Death Row Inmate Seeks Reprieve Over Drug Method
By TIMOTHY WILLIAMS
Published: April 4, 2011
A former Army recruiter convicted of killing a woman he met in a Fort Worth, Tex., bar nine years ago is scheduled to be executed Tuesday , though his lawyers are seeking a last-minute reprieve as part of a challenge to one of the drugs that is to be used to kill him.
The recruiter, Cleve Foster, 47, a Desert Storm veteran, was convicted in 2004 of killing Nyaneur “Mary” Pal, 28, a Sudanese immigrant. Mr. Foster’s roommate, who was also convicted of the murder, died in prison last year.
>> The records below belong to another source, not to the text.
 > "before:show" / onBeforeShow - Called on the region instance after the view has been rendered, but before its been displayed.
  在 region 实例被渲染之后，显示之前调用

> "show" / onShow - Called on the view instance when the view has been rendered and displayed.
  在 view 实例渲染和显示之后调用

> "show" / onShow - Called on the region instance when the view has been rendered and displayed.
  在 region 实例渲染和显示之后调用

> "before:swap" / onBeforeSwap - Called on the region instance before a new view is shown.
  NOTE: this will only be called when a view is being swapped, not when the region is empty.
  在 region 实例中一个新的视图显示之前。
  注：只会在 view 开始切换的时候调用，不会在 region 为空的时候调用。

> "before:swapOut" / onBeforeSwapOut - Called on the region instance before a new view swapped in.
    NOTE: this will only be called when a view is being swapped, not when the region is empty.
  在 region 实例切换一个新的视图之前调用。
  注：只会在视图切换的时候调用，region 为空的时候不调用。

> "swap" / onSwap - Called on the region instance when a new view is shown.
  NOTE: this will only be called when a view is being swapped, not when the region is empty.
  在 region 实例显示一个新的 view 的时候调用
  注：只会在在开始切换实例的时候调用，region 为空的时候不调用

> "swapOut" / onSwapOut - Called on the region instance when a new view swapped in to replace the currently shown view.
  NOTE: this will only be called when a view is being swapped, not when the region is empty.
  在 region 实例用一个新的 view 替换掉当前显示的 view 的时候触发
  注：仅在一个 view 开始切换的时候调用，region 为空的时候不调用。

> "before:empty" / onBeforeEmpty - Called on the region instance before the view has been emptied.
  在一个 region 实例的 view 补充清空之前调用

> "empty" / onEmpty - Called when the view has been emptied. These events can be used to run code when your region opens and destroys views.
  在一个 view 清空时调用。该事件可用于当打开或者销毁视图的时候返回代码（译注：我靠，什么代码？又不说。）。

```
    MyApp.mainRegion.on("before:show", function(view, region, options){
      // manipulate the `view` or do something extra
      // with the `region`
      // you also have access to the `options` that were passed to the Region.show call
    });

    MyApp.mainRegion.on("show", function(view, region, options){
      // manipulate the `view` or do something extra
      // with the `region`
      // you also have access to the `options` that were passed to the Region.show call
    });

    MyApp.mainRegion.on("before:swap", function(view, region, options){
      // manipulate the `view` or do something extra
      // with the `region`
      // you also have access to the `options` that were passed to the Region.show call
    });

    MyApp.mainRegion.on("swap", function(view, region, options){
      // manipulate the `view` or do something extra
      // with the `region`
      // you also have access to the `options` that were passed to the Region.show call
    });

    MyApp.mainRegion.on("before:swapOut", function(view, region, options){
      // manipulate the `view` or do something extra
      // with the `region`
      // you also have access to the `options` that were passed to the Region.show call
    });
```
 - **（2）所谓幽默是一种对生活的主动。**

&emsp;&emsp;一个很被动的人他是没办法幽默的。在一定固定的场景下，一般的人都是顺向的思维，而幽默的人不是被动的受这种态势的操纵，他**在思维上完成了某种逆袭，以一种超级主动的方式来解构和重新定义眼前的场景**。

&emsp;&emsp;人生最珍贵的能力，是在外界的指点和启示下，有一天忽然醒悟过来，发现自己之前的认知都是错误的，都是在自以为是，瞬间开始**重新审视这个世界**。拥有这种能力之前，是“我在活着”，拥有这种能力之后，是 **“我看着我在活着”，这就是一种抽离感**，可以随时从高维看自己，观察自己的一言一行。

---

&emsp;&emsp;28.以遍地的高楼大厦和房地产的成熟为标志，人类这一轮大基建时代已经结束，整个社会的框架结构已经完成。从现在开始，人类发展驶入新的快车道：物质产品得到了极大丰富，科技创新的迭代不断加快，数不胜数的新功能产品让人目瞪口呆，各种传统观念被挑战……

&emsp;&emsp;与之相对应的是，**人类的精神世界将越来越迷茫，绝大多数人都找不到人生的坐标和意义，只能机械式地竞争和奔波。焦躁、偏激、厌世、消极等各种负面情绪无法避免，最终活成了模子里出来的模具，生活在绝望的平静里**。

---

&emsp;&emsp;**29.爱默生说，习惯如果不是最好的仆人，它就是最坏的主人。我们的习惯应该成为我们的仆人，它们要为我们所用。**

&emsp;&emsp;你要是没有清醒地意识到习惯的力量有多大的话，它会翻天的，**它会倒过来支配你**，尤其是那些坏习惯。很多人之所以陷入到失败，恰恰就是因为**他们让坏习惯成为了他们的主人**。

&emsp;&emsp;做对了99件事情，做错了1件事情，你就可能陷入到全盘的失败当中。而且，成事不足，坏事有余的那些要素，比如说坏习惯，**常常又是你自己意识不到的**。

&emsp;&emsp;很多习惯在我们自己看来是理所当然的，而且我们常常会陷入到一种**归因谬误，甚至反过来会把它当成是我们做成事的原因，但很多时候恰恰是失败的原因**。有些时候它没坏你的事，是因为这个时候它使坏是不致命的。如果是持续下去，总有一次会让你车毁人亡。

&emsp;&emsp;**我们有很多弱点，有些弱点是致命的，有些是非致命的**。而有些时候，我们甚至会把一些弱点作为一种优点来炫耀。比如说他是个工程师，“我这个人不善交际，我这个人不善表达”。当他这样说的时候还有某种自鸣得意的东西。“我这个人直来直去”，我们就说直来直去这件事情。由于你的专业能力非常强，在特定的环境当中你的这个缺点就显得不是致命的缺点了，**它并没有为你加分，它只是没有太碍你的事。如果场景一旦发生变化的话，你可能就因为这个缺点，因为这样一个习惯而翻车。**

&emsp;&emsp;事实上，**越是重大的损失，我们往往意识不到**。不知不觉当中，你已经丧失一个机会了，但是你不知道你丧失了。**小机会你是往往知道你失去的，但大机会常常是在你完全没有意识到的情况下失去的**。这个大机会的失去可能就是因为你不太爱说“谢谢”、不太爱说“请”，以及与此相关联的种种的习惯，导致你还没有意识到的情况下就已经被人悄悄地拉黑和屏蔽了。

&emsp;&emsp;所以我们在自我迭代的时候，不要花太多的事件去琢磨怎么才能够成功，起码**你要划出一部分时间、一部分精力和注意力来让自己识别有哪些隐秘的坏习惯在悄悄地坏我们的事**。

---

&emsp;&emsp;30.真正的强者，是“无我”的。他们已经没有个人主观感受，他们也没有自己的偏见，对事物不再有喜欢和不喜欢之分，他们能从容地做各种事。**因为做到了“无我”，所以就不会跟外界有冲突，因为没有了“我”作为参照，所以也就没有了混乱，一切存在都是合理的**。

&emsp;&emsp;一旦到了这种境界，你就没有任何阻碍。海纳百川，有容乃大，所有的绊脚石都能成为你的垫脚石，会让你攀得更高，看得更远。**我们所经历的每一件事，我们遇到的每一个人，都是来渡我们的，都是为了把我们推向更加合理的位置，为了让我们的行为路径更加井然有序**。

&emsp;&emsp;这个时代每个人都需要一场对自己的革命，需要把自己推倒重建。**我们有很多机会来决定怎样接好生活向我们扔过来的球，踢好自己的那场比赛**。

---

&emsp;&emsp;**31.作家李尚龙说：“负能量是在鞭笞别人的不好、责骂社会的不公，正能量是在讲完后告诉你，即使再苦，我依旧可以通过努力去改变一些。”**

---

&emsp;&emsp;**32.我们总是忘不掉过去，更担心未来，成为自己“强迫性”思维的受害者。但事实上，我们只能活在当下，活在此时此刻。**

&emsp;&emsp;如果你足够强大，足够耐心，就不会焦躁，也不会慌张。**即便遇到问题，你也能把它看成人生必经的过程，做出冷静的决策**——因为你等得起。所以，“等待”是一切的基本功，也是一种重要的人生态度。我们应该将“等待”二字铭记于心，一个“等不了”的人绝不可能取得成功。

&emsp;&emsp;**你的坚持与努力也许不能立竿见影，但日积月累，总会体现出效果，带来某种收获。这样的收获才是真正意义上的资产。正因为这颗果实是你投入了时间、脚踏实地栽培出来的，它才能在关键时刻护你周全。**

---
For Texas, perennially among the nation’s leaders in executions, Mr. Foster’s case has been complicated by the nationwide shortage of sodium thiopental, one of three drugs that, administered in a sequence, have typically been used to kill the state’s death row inmates.
The shortage, which has vexed prison authorities in states that permit the death penalty, has led Texas to decide to substitute pentobarbital for sodium thiopental. Pentobarbital is a sedative that is often used to euthanize animals, and is also used to treat seizures in humans.
Oklahoma and Ohio have also put inmates to death recently using pentobarbital after running short of sodium thiopental.
The only American manufacturer of sodium thiopental announced in January that it would no longer produce the drug. The manufacturer, Hospira Inc., had planned to resume production at a plant in Italy, but the Italian authorities said they would not permit export of the drug if it might be used for capital punishment. As recently as January, 34 of the 35 states that allow lethal injection used sodum thipental.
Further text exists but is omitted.